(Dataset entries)
BEGIN
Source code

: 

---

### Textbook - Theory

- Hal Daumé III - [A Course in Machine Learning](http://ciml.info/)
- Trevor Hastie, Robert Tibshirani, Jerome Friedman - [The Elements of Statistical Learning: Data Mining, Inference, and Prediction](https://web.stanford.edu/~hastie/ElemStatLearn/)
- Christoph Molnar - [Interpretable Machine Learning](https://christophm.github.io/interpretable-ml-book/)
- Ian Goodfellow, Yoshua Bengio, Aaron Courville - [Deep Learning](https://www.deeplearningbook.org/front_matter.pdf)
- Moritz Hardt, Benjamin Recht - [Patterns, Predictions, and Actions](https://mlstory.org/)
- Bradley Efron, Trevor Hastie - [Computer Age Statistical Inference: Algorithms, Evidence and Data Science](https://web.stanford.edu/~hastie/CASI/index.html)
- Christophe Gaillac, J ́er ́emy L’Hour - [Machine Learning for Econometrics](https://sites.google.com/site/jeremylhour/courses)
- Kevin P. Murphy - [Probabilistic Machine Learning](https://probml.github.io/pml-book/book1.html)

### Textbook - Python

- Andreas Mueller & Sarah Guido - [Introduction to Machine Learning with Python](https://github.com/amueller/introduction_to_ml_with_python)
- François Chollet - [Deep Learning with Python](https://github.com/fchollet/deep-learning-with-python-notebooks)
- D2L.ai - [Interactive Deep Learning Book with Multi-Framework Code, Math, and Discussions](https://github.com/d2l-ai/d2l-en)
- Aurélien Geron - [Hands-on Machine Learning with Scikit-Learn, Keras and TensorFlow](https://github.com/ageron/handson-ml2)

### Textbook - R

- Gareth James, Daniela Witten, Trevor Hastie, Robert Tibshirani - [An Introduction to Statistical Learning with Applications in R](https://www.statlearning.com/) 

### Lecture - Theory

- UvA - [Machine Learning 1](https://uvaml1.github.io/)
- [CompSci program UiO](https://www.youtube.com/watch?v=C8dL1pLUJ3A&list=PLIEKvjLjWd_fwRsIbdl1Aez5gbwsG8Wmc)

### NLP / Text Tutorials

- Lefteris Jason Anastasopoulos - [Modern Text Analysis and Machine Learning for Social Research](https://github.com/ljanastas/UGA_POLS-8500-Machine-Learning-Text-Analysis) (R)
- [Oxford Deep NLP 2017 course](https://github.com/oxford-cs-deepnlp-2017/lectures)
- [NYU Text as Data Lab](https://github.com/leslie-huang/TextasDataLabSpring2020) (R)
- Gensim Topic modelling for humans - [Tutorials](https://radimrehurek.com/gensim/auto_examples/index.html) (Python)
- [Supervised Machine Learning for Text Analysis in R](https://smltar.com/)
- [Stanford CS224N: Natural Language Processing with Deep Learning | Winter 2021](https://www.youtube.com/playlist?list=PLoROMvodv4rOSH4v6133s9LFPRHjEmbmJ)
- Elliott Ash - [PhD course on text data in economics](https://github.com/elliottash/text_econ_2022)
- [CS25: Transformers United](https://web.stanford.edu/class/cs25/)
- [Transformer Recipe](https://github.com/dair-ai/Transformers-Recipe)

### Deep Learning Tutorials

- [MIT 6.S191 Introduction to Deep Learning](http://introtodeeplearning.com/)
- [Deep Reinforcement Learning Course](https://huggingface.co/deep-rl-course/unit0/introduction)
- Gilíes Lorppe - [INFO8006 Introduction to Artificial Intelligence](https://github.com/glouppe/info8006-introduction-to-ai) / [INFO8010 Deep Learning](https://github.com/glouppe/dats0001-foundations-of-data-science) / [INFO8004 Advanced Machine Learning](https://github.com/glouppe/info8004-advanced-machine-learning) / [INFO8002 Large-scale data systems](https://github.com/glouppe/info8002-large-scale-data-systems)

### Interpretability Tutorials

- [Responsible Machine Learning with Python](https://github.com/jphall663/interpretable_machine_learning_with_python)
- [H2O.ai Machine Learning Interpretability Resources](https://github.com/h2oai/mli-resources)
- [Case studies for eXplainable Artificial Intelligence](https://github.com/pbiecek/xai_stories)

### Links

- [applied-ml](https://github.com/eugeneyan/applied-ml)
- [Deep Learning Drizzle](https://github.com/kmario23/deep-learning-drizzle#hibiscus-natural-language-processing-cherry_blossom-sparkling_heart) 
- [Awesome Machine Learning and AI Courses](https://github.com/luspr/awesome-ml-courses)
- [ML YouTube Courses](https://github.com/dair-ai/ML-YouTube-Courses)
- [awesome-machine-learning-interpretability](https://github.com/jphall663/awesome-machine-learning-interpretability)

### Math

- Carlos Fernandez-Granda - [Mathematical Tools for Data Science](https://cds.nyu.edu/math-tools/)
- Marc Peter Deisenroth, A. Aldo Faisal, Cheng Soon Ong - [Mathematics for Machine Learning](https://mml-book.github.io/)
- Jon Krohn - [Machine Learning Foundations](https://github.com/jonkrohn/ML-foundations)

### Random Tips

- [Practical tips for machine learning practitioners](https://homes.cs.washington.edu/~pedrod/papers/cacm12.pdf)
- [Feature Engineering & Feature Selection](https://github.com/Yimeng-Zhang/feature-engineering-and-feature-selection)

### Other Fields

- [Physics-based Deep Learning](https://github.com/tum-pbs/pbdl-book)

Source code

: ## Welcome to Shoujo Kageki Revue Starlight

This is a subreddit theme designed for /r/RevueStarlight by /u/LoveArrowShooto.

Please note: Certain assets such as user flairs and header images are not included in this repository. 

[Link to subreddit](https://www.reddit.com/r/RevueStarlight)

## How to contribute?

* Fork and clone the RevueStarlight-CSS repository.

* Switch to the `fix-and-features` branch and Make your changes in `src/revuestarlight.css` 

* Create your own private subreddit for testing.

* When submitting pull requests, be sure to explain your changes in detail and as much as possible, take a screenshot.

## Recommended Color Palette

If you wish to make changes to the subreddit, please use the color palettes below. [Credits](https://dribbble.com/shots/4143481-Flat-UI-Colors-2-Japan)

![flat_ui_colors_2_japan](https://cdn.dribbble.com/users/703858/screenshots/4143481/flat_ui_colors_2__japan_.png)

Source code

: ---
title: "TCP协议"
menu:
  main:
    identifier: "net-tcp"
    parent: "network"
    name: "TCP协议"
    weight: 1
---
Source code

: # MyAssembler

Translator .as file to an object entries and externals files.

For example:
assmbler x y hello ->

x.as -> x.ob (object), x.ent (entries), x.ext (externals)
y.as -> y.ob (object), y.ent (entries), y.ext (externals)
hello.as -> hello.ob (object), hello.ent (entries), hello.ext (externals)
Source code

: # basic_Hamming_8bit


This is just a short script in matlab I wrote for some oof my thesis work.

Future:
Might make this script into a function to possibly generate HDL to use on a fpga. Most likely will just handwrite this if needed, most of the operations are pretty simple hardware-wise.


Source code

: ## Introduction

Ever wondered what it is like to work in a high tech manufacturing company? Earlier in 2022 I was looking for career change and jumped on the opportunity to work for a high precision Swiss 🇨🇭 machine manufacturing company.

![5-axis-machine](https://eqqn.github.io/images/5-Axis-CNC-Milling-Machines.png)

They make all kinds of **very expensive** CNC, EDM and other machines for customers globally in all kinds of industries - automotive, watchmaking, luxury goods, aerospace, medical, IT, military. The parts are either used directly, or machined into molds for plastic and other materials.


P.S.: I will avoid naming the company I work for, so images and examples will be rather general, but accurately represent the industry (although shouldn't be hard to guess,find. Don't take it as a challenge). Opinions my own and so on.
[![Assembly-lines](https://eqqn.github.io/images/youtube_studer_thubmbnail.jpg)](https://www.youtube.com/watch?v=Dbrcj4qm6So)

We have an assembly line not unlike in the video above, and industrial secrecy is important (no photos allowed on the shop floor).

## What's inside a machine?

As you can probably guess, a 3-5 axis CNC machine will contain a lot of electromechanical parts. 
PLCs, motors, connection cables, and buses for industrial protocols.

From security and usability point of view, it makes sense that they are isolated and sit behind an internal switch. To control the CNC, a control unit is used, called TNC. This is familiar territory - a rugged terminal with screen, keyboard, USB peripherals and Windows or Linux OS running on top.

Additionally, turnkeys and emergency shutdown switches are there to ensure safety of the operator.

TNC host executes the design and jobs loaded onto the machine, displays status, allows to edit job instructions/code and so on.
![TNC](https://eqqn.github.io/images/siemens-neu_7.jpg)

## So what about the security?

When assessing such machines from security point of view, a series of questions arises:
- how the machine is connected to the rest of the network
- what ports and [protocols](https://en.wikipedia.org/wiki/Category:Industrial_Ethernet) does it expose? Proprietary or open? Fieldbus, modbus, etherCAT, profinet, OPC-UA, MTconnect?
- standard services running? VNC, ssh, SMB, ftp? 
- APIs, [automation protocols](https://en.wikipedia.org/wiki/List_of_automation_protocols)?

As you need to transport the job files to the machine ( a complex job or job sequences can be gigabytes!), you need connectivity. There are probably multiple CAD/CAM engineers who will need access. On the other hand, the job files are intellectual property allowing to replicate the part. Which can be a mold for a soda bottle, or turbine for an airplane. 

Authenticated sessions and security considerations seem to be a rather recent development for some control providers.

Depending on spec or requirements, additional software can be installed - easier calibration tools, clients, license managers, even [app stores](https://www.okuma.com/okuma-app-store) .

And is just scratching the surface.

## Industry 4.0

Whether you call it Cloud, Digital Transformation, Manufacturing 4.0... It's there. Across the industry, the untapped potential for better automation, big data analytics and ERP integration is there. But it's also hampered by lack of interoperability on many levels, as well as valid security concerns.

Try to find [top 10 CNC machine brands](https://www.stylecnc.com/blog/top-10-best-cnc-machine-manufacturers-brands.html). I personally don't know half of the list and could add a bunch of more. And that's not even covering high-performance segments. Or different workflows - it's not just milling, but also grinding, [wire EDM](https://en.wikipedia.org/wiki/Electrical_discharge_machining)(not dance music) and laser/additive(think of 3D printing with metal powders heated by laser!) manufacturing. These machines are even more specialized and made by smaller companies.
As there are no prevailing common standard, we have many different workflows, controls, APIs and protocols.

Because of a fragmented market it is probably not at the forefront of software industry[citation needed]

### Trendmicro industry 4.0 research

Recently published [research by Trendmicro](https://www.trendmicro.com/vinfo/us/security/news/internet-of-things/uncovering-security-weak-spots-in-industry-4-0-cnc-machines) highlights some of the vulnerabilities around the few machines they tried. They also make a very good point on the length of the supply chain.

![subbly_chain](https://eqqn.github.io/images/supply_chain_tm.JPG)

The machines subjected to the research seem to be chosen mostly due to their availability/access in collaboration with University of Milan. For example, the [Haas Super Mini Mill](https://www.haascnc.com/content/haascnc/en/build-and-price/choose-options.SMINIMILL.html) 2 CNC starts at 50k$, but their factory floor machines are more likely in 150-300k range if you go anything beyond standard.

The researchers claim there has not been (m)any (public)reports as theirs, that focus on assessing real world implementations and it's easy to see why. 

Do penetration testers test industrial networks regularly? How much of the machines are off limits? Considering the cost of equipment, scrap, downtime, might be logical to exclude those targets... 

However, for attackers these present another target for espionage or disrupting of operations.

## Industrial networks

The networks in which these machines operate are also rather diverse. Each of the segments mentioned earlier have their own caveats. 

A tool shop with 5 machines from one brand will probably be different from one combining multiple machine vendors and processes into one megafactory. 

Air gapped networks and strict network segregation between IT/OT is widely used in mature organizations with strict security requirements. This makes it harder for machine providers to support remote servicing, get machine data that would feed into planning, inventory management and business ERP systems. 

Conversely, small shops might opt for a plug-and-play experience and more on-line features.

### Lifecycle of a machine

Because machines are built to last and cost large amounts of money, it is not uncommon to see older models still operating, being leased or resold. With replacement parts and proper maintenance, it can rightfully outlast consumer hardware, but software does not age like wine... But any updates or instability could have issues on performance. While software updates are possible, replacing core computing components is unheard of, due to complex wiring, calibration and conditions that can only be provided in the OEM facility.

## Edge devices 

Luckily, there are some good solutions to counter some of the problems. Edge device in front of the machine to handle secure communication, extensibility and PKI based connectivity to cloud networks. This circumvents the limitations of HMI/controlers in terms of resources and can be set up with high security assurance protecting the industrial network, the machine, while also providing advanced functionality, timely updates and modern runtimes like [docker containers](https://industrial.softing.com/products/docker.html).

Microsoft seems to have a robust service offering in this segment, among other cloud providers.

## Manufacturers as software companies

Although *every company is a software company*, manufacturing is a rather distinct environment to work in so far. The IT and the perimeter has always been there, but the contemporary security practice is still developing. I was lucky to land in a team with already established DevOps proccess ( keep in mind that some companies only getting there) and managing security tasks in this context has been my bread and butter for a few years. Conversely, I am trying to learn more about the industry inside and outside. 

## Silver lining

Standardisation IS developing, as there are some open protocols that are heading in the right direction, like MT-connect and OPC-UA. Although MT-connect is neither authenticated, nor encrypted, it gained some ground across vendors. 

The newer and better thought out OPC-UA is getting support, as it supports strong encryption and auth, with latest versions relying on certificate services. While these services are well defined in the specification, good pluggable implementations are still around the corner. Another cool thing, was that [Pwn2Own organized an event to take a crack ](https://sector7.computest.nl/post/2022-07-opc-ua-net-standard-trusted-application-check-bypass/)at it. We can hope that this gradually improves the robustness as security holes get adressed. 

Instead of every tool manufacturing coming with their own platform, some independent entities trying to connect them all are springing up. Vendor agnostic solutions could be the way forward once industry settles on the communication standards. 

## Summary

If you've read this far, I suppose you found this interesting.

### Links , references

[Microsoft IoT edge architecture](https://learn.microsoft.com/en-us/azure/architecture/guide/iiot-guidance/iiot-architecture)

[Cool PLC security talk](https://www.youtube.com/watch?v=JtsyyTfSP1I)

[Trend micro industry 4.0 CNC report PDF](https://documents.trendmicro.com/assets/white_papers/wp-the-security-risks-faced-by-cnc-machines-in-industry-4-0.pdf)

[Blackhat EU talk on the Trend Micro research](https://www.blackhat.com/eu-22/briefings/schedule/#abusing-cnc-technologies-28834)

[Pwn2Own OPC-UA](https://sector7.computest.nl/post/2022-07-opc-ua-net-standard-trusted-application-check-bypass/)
END
## [What you will do]
As listed above, the lines from the line with "- UvA - [Machine" to the line with "- [Stanford CS224N: Natural" are to be echoed exactly, with both ends included and nothing added.

## [Exercise answer]
- UvA - [Machine Learning 1](https://uvaml1.github.io/)
- [CompSci program UiO](https://www.youtube.com/watch?v=C8dL1pLUJ3A&list=PLIEKvjLjWd_fwRsIbdl1Aez5gbwsG8Wmc)

### NLP / Text Tutorials

- Lefteris Jason Anastasopoulos - [Modern Text Analysis and Machine Learning for Social Research](https://github.com/ljanastas/UGA_POLS-8500-Machine-Learning-Text-Analysis) (R)
- [Oxford Deep NLP 2017 course](https://github.com/oxford-cs-deepnlp-2017/lectures)
- [NYU Text as Data Lab](https://github.com/leslie-huang/TextasDataLabSpring2020) (R)
- Gensim Topic modelling for humans - [Tutorials](https://radimrehurek.com/gensim/auto_examples/index.html) (Python)
- [Supervised Machine Learning for Text Analysis in R](https://smltar.com/)
- [Stanford CS224N: Natural Language Processing with Deep Learning | Winter 2021](https://www.youtube.com/playlist?list=PLoROMvodv4rOSH4v6133s9LFPRHjEmbmJ)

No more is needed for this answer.